The owners and purveyors of Lucy The Elephant, the world’s largest zoomorphic wooden sculpture, claim that no legend of the elephant’s history can match the sight of the sculpture in all of her 65-foot glory from where she now sits astride the Atlantic City Boardwalk. They may be right, though Lucy the Margate Elephant does indeed carry with her a colorful history, in fact she carries not one, but three different accounts of her origins, one of which is described below.
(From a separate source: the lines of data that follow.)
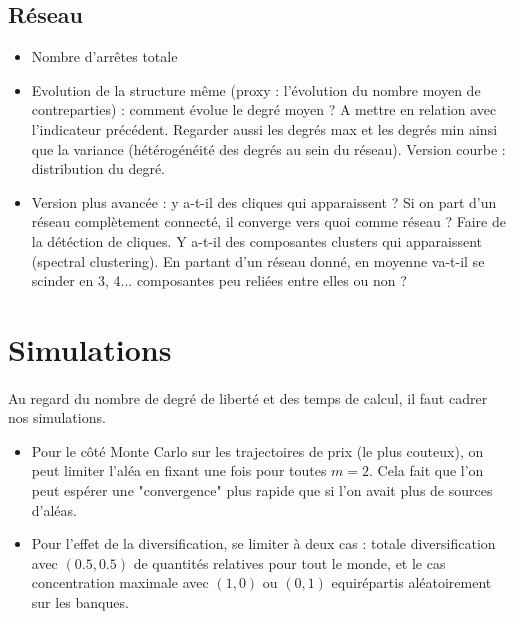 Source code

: \documentclass{article}
\begin{document}
\begin{appendices}
\subsection{Réseau}

\begin{itemize}

	\item Nombre d'arrêtes totale
	
	\item Evolution de la structure même (proxy : l'évolution du nombre moyen de contreparties) : comment évolue le degré moyen ? A mettre en relation avec l'indicateur précédent. Regarder aussi les degrés max et les degrés min ainsi que la variance (hétérogénéité des degrés au sein du réseau). Version courbe : distribution du degré. 
	
	\item Version plus avancée : y a-t-il des cliques qui apparaissent ? Si on part d'un réseau complètement connecté, il converge vers quoi comme réseau ? Faire de la détéction de cliques. Y a-t-il des composantes clusters qui apparaissent (spectral clustering). En partant d'un réseau donné, en moyenne va-t-il se scinder en 3, 4... composantes peu reliées entre elles ou non ? 


	
	
\end{itemize}


\section{Simulations}

\paragraph{}
Au regard du nombre de degré de liberté et des temps de calcul, il faut cadrer nos simulations.

\begin{itemize}
    \item Pour le côté Monte Carlo sur les trajectoires de prix (le plus couteux), on peut limiter l'aléa en fixant une fois pour toutes $m=2$. Cela fait que l'on peut espérer une "convergence" plus rapide que si l'on avait plus de sources d'aléas.
    
    \item Pour l'effet de la diversification, se limiter à deux cas : totale diversification avec $(0.5, 0.5)$ de quantités relatives pour tout le monde, et le cas concentration maximale avec $(1, 0)$ ou $(0, 1)$ equirépartis aléatoirement sur les banques. 
    

\end{itemize}
\end{appendices}
\end{document}
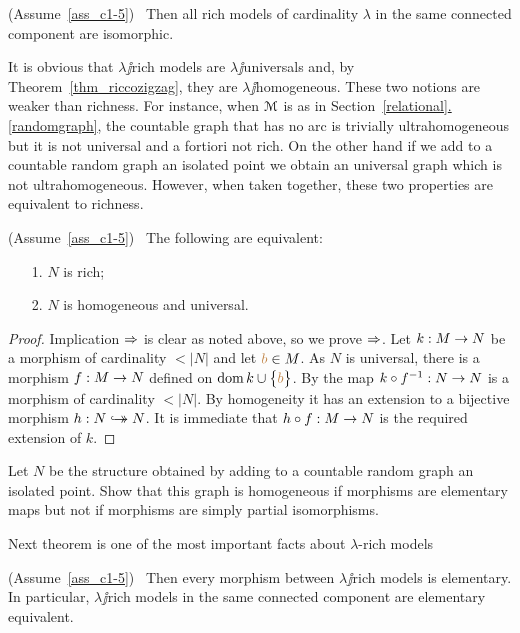 \documentclass[creche.tex]{subfiles}
\begin{document}
\begin{corollary}\label{coroll_riccozigzag}
(Assume~\ref{ass_c1-5})  \  Then all rich models of cardinality $\lambda$ in the same connected component are isomorphic.\QED
\end{corollary}

It is obvious that $\lambda\jj$rich models are $\lambda\jj$universals and, by Theorem~\ref{thm_riccozigzag}, they are $\lambda\jj$ho\-mo\-ge\-ne\-ous. These two notions are weaker than richness. For instance, when $\EuScript M$ is as in Section~\hyperref[randomgraph]{\ref*{relational}.\ref*{randomgraph}}, the countable graph that has no arc is trivially ultrahomogeneous but it is not universal and a fortiori not rich. On the other hand if we add to a countable random graph an isolated point we obtain an universal graph which is not ultrahomogeneous. However, when taken together, these two properties are equivalent to richness.

\begin{theorem}\label{ricco<->universaleomogeneo}
(Assume~\ref{ass_c1-5}) \ The following are equivalent:
\begin{itemize}
\item[1.] $N$ is rich;
\item[2.] $N$ is homogeneous and universal.
\end{itemize}
\end{theorem}
\begin{proof} 
Implication $\Rightarrow$ is clear as noted above, so we prove $\Rightarrow$. Let $k:M\rightarrow N$ be a morphism of cardinality $<|N|$ and let ${\color{brown} b}\in M$. As $N$ is universal, there is a morphism \hbox{$f:M\rightarrow N$} defined on $\mathop{\rm dom} k\cup\big\{{\color{brown} b}\big\}$. By  the map $k\circ f^{-1}:N\rightarrow N$ is a morphism of cardinality $<|N|$. By homogeneity it has an extension to a bijective morphism $h:N\hookrightarrow\mathrel{\mspace{-15mu}}\rightarrow N$. It is immediate that $h\circ f:M\rightarrow N$ is the required extension of $k$.
\end{proof}


\begin{exercise}
Let $N$ be the structure obtained by adding to a countable random graph an isolated point. Show that this graph is homogeneous if morphisms are elementary maps but not if morphisms are simply partial isomorphisms.\QED
\end{exercise}

Next theorem is one of the most important facts about $\lambda$-rich models

\begin{theorem}\label{thm_morphism_rich_elementary}
(Assume~\ref{ass_c1-5})  \  Then every morphism between $\lambda\jj$rich models is elementary. In particular, $\lambda\jj$rich models in the same connected component are elementary equivalent.
\end{theorem}
\end{document}
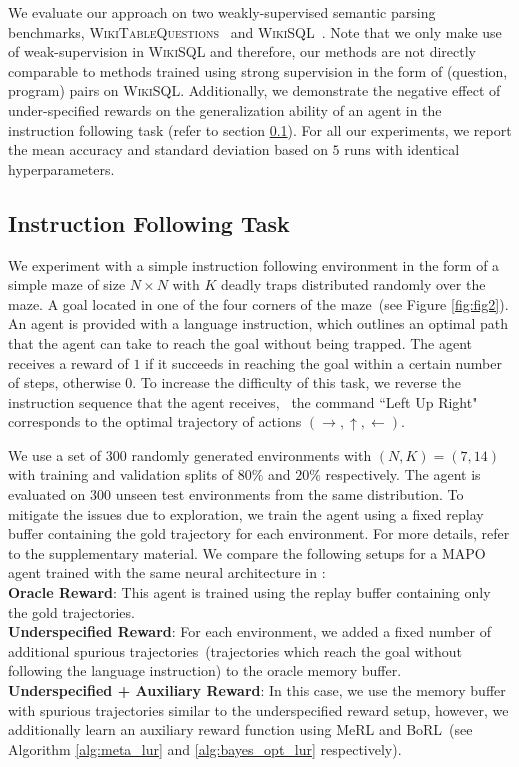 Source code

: We evaluate our approach on two weakly-supervised semantic parsing
benchmarks, \textsc{WikiTableQuestions}~\cite{pasupat2015tables}
and \textsc{WikiSQL}~\cite{zhong2017seq2sql}. Note that we only
make use of weak-supervision in \textsc{WikiSQL} and therefore, our methods
are not directly comparable to methods trained using strong supervision in the form
of (question, program) pairs on \textsc{WikiSQL}. Additionally, we demonstrate
the negative effect of under-specified rewards on the generalization ability
of an agent in the instruction following task (refer to section \ref{instruction_follow}). For all our experiments, we report
the mean accuracy and standard deviation based on $5$ runs with identical hyperparameters.

\subsection{Instruction Following Task}
\label{instruction_follow}

We experiment with a simple instruction following environment in the
form of a simple maze of size $N \!\times\! N$ with $K$ deadly traps
distributed randomly over the maze. A goal located in one of the four
corners of the maze~(see Figure \ref{fig:fig2}). An agent is provided
with a language instruction, which outlines an optimal path that
the agent can take to reach the goal without being trapped. The agent
receives a reward of $1$ if it succeeds in reaching the goal within a
certain number of steps, otherwise $0$. To increase the difficulty of this task, 
we reverse the instruction sequence that the agent receives, 
\ie~the command ``Left Up Right" corresponds to the optimal trajectory of actions
$(\rightarrow, \uparrow, \leftarrow)$. 

We use a set of $300$ randomly generated environments with $(N, K) = (7, 14)$ 
with training and validation splits of $80\%$ and $20\%$ respectively. 
The agent is evaluated on $300$ unseen test environments from the same distribution. 
To mitigate the issues due to exploration, we train the agent using a fixed replay
buffer containing the gold trajectory for each environment.
For more details, refer to the supplementary material. We compare
the following setups for a MAPO agent trained with the same neural
architecture in :\\[.25cm]
\triangle \textbf{Oracle Reward}: This agent is trained using the replay buffer containing only the gold trajectories.\\[.25cm]
\triangle \textbf{Underspecified Reward}: For each environment, we added a fixed number of additional spurious
trajectories~(trajectories which reach the goal without following the language instruction) to the oracle memory buffer.\\[.25cm]
\triangle \textbf{Underspecified + Auxiliary Reward}: In this case, we use the memory buffer with spurious trajectories similar
to the underspecified reward setup, however, we additionally learn an auxiliary reward function using
MeRL and BoRL~(see Algorithm \ref{alg:meta_lur} and \ref{alg:bayes_opt_lur} respectively).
Built in 1881, Lucy The Elephant was designed at the whim of James V. Lafferty, an Irish immigrant and real estate developer who purchased beach property in the South Atlantic City area of Margate City. The sculpture was meant to attract visitors and property buyers to his holdings to increase his already impressive wealth. Lafferty enlisted the help of a Philadelphia architect named William Free to design Lucy The Elephant, sometimes touted as the eighth world wonder.
Lucy The Elephant was completed in 1881 by a Philadelphia contractor at a reported cost of almost $38,000, a veritable fortune in those times. Soon after Lafferty applied for and received a U.S. Government patent to protect his idea from the would-be copy-cats of Lafferty’s eight world wonder.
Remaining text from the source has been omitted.